MISVIL - Chapitre 42 - Guide touristique médaillé d'or

 

Quelle leçon avez-vous tirée de cette histoire ?

 

Si un voyage n'est pas bien planifié, au mieux, il ne sera pas agréable, et au pire, il peut mener à des disputes et à une rupture totale.

Song Qingshi était une personne sérieuse et responsable, il ne permettrait jamais qu'une telle tragédie se produise.

Il alla chercher toutes les informations disponibles sur la ville de Nanhai dans la bibliothèque et les relut attentivement. Ensuite, il écrivit à Ye Lin, lui demandant de rassembler des livres supplémentaires sur les coutumes locales, les légendes et la géographie des routes menant à Nanhai. Il voulait s’assurer d’être un guide d’exception et de prendre soin de ses deux compagnons de voyage de manière impeccable, afin qu'ils ne puissent trouver aucun défaut à son organisation.

Yue Wuhuan lui avait prescrit trois séances de massage par jour pour sa rééducation.

Song Qingshi était un bon patient qui suivait les instructions médicales à la lettre. Il s’allongea donc sous le soleil réconfortant du corridor du palais Fuling, serrant dans ses bras le docile et obéissant Xiao Bai, tout en recevant son massage et en écrivant frénétiquement :

Yue Wuhuan a une obsession pour la propreté, il faut faire attention à l’hygiène alimentaire en voyage et prévoir ses propres draps et couverts.

An Long aime faire des histoires après avoir bu, il vaut mieux boire dans un endroit calme et désert pour éviter d’impliquer des innocents.

Yue Wuhuan déteste être harcelé, il faut surveiller les regards des hommes louches aux alentours et intervenir immédiatement si nécessaire.

An Long aime flirter avec les beautés, il faut s’assurer qu’il ne dépasse pas les limites.

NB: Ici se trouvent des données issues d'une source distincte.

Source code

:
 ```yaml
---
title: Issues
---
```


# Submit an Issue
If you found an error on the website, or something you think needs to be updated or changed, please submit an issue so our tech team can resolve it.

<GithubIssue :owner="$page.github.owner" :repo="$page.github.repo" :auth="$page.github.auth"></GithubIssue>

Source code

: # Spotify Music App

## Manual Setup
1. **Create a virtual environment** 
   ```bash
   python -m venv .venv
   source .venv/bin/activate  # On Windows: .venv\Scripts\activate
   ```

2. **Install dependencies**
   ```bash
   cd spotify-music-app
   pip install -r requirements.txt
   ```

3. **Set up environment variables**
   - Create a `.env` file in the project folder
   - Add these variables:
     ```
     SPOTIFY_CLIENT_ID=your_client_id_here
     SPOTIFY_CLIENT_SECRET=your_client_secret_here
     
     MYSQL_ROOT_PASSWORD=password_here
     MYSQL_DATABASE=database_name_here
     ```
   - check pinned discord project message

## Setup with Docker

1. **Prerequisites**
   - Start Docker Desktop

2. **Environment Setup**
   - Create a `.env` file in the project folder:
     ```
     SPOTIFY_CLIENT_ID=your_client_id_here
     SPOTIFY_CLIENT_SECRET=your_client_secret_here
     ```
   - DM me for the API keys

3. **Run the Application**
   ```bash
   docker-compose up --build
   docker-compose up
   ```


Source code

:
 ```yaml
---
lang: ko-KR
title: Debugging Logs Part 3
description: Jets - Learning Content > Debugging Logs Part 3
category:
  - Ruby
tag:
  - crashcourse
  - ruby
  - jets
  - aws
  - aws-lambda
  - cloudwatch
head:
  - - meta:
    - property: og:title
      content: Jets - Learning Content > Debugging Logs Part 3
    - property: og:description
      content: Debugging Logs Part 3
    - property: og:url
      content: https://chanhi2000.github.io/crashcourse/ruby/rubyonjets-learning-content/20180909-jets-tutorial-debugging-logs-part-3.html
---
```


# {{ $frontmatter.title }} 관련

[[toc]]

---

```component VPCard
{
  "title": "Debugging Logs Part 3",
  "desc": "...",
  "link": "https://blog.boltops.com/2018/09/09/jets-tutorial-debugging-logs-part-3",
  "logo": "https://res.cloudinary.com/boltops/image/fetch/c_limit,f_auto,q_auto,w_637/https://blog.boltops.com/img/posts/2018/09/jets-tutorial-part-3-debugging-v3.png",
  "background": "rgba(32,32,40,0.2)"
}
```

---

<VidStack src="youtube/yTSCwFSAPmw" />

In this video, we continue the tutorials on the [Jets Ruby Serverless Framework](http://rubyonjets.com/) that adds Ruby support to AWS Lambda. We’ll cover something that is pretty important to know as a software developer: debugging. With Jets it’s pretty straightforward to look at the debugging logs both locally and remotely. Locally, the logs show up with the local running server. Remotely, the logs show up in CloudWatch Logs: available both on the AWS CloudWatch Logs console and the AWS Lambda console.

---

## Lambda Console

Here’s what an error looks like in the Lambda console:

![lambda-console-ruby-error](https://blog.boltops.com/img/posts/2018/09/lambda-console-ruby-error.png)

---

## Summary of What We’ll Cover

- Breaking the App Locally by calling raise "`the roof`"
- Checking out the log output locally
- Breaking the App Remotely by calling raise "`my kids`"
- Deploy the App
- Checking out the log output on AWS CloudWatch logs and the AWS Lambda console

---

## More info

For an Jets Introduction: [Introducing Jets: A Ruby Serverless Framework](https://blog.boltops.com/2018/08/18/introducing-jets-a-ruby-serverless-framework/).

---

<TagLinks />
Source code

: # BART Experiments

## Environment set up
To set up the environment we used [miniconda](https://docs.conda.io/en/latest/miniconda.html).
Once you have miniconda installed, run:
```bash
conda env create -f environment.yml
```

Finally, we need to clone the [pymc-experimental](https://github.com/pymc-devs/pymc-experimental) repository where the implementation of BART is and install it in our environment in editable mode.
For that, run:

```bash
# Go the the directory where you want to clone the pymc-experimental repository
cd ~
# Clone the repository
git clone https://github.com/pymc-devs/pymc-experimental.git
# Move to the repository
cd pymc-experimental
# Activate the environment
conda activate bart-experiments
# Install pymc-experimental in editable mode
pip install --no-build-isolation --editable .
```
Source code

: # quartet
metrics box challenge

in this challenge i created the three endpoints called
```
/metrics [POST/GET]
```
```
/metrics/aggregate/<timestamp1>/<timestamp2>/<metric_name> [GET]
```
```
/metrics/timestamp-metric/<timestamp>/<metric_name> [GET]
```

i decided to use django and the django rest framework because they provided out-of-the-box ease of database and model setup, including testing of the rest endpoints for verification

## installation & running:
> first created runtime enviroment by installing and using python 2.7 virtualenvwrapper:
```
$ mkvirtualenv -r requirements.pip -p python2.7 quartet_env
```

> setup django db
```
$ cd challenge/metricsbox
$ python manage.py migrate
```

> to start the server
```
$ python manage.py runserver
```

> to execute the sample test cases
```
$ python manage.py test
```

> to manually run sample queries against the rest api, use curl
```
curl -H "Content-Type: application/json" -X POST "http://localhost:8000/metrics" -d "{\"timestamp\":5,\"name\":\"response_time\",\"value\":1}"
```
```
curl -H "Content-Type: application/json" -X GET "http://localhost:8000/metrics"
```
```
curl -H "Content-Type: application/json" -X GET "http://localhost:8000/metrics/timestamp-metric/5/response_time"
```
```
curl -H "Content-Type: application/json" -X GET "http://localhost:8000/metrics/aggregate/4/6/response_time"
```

Si une situation dégénère, éloigner immédiatement Yue Wuhuan pour éviter qu'il ne soit impliqué.

*

“Ah— !” Une douleur aiguë traversa le bras de Song Qingshi. Il se retourna et regarda d’un air maussade le coupable : un énorme chien de traîneau Malamute qui semblait trouver amusant d’arracher à Yue Wuhuan son travail de rééducation par la force. C’était ce chien qui venait de le faire tomber de son paradis douillet.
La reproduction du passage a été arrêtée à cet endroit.